┏━━
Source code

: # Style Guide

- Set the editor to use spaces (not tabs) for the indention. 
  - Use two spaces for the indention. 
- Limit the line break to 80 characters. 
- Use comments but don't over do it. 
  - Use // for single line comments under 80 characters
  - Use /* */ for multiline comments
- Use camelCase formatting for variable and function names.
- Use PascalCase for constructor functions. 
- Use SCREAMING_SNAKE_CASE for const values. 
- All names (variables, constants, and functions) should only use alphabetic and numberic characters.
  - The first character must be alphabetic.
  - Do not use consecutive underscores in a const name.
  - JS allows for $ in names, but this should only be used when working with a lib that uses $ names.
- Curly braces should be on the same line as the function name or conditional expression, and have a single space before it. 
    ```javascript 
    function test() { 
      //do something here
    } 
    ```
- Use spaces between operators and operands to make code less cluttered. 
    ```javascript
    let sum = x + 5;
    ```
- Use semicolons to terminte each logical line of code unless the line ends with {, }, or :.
┗━━
REQUIRED ACTION
An exact copy of the lines from the one containing "- Set the editor" through the end of the data above is the whole answer.

SOLUTION
- Set the editor to use spaces (not tabs) for the indention. 
  - Use two spaces for the indention. 
- Limit the line break to 80 characters. 
- Use comments but don't over do it. 
  - Use // for single line comments under 80 characters
  - Use /* */ for multiline comments
- Use camelCase formatting for variable and function names.
- Use PascalCase for constructor functions. 
- Use SCREAMING_SNAKE_CASE for const values. 
- All names (variables, constants, and functions) should only use alphabetic and numberic characters.
  - The first character must be alphabetic.
  - Do not use consecutive underscores in a const name.
  - JS allows for $ in names, but this should only be used when working with a lib that uses $ names.
- Curly braces should be on the same line as the function name or conditional expression, and have a single space before it. 
    ```javascript 
    function test() { 
      //do something here
    } 
    ```
- Use spaces between operators and operands to make code less cluttered. 
    ```javascript
    let sum = x + 5;
    ```
- Use semicolons to terminte each logical line of code unless the line ends with {, }, or :.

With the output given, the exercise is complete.